Business of Electric Car Engine: Siemens and Valeo Mull Joint Venture

Electric car

With Tesla’s upcoming Model 3 unleashing an enthusiasm for electric cars, attention has turned to the market opportunity in electric car engines. German engineering giant Siemens and French auto supplier Valeo recently announced that they decided to team up for making engines for electric and hybrid cars.

The convergence of Valeo’s high-voltage power electronics business and E-Car Powertrain Systems Business of Siemens will have its headquarters in Germany’s Erlangen.

According to a joint statement, the production facilities will be spread in France, Norway, Poland, Hungary and China by late 2016. The venture will offer high-voltage electric motors, range extenders and chargers in electrified cars and light commercial vehicles, reports Reuters.

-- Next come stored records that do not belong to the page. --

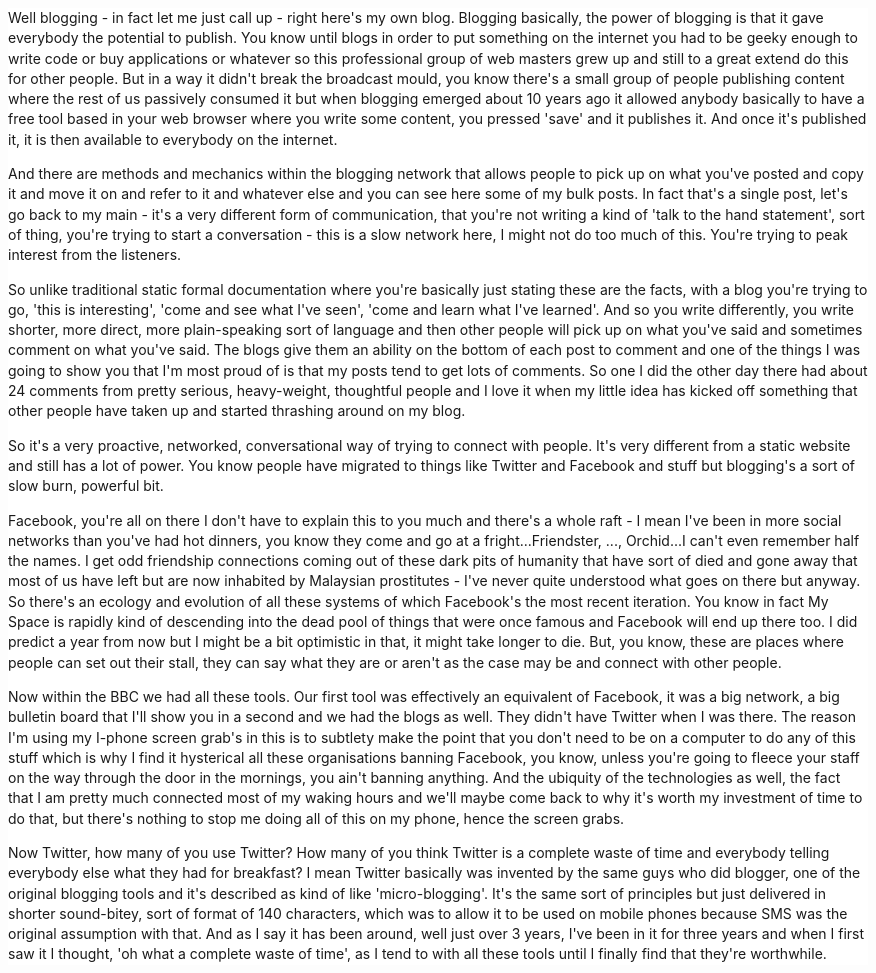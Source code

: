 Well blogging - in fact let me just call up - right here's my own blog. Blogging basically, the power of blogging is that it gave everybody the potential to publish. You know until blogs in order to put something on the internet you had to be geeky enough to write code or buy applications or whatever so this professional group of web masters grew up and still to a great extend do this for other people. But in a way it didn't break the broadcast mould, you know there's a small group of people publishing content where the rest of us passively consumed it but when blogging emerged about 10 years ago it allowed anybody basically to have a free tool based in your web browser where you write some content, you pressed 'save' and it publishes it. And once it's published it, it is then available to everybody on the internet.

And there are methods and mechanics within the blogging network that allows people to pick up on what you've posted and copy it and move it on and refer to it and whatever else and you can see here some of my bulk posts. In fact that's a single post, let's go back to my main - it's a very different form of communication, that you're not writing a kind of 'talk to the hand statement', sort of thing, you're trying to start a conversation - this is a slow network here, I might not do too much of this. You're trying to peak interest from the listeners.

So unlike traditional static formal documentation where you're basically just stating these are the facts, with a blog you're trying to go, 'this is interesting', 'come and see what I've seen', 'come and learn what I've learned'. And so you write differently, you write shorter, more direct, more plain-speaking sort of language and then other people will pick up on what you've said and sometimes comment on what you've said. The blogs give them an ability on the bottom of each post to comment and one of the things I was going to show you that I'm most proud of is that my posts tend to get lots of comments. So one I did the other day there had about 24 comments from pretty serious, heavy-weight, thoughtful people and I love it when my little idea has kicked off something that other people have taken up and started thrashing around on my blog.

So it's a very proactive, networked, conversational way of trying to connect with people. It's very different from a static website and still has a lot of power. You know people have migrated to things like Twitter and Facebook and stuff but blogging's a sort of slow burn, powerful bit.

Facebook, you're all on there I don't have to explain this to you much and there's a whole raft - I mean I've been in more social networks than you've had hot dinners, you know they come and go at a fright...Friendster, ..., Orchid...I can't even remember half the names. I get odd friendship connections coming out of these dark pits of humanity that have sort of died and gone away that most of us have left but are now inhabited by Malaysian prostitutes - I've never quite understood what goes on there but anyway. So there's an ecology and evolution of all these systems of which Facebook's the most recent iteration. You know in fact My Space is rapidly kind of descending into the dead pool of things that were once famous and Facebook will end up there too. I did predict a year from now but I might be a bit optimistic in that, it might take longer to die. But, you know, these are places where people can set out their stall, they can say what they are or aren't as the case may be and connect with other people.

Now within the BBC we had all these tools. Our first tool was effectively an equivalent of Facebook, it was a big network, a big bulletin board that I'll show you in a second and we had the blogs as well. They didn't have Twitter when I was there. The reason I'm using my I-phone screen grab's in this is to subtlety make the point that you don't need to be on a computer to do any of this stuff which is why I find it hysterical all these organisations banning Facebook, you know, unless you're going to fleece your staff on the way through the door in the mornings, you ain't banning anything. And the ubiquity of the technologies as well, the fact that I am pretty much connected most of my waking hours and we'll maybe come back to why it's worth my investment of time to do that, but there's nothing to stop me doing all of this on my phone, hence the screen grabs.

Now Twitter, how many of you use Twitter? How many of you think Twitter is a complete waste of time and everybody telling everybody else what they had for breakfast? I mean Twitter basically was invented by the same guys who did blogger, one of the original blogging tools and it's described as kind of like 'micro-blogging'. It's the same sort of principles but just delivered in shorter sound-bitey, sort of format of 140 characters, which was to allow it to be used on mobile phones because SMS was the original assumption with that. And as I say it has been around, well just over 3 years, I've been in it for three years and when I first saw it I thought, 'oh what a complete waste of time', as I tend to with all these tools until I finally find that they're worthwhile.
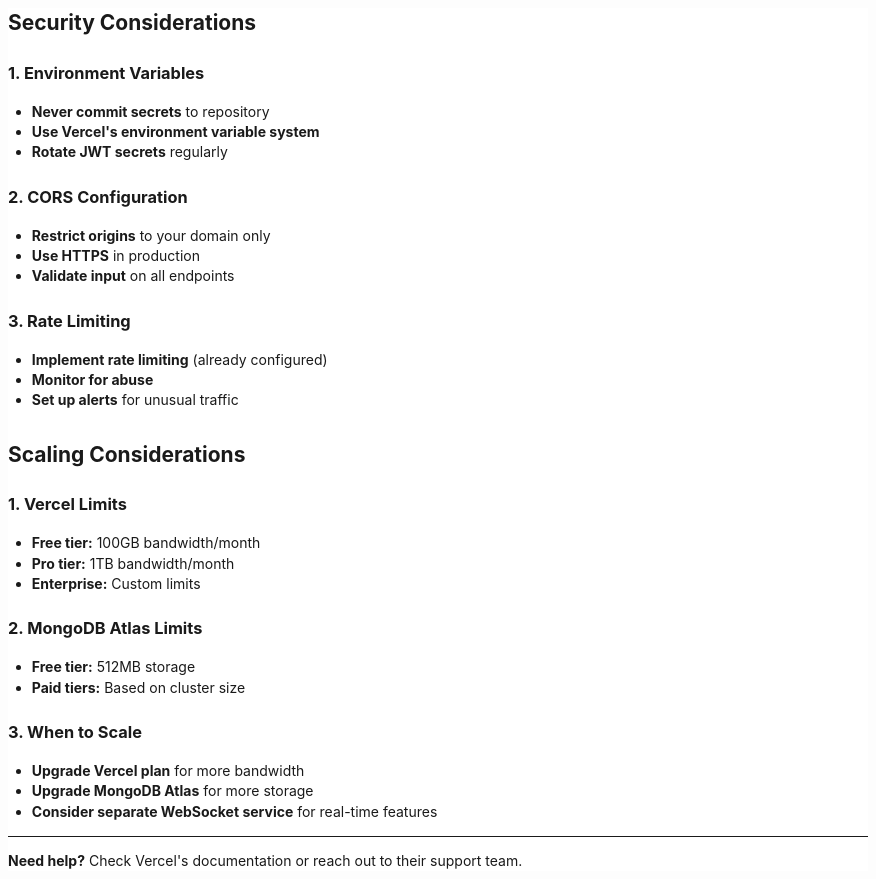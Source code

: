 ## Security Considerations

### 1. Environment Variables

- **Never commit secrets** to repository
- **Use Vercel's environment variable system**
- **Rotate JWT secrets** regularly

### 2. CORS Configuration

- **Restrict origins** to your domain only
- **Use HTTPS** in production
- **Validate input** on all endpoints

### 3. Rate Limiting

- **Implement rate limiting** (already configured)
- **Monitor for abuse**
- **Set up alerts** for unusual traffic

## Scaling Considerations

### 1. Vercel Limits

- **Free tier:** 100GB bandwidth/month
- **Pro tier:** 1TB bandwidth/month
- **Enterprise:** Custom limits

### 2. MongoDB Atlas Limits

- **Free tier:** 512MB storage
- **Paid tiers:** Based on cluster size

### 3. When to Scale

- **Upgrade Vercel plan** for more bandwidth
- **Upgrade MongoDB Atlas** for more storage
- **Consider separate WebSocket service** for real-time features

---

**Need help?** Check Vercel's documentation or reach out to their support team.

Valeo chief executive Jacques Aschenbroich said: “With expertise offered by Siemens, a leader in power electronics and electric motor products, Valeo would maintain its technological lead by offering a comprehensive line-up of technologies ranging from micro-hybrid to all-electric solutions.”

His views were endorsed by Siemens managing board member Klaus Helmrich, who said: “The Valeo-Siemens joint venture is yet another example of forming a true Europe-based company.”

Meanwhile, Netherlands has mooted a proposal to ban the sale of new petrol and diesel cars from 2025. It can be a trend setter for other countries.

The motion passed in the lower house of the Netherlands’ parliament has to be ratified by the Dutch senate, reports The Guardian. 

It was proposed by the Labour Party. Though it allows existing cars to stay in use, it will strive to prevent” the sales of any future ones. This is for making Dutch roads electrified over the next decade.

Meanwhile, a report in the Economist said, the price of the lithium-ion battery will be a determiner in the growth of electrical cars. Noting that an electric car capable of travelling 75 miles needs to have around 24kWh of capacity, it said the price of batteries have to come down to less than $200 per kWh before electric cars can go mainstream.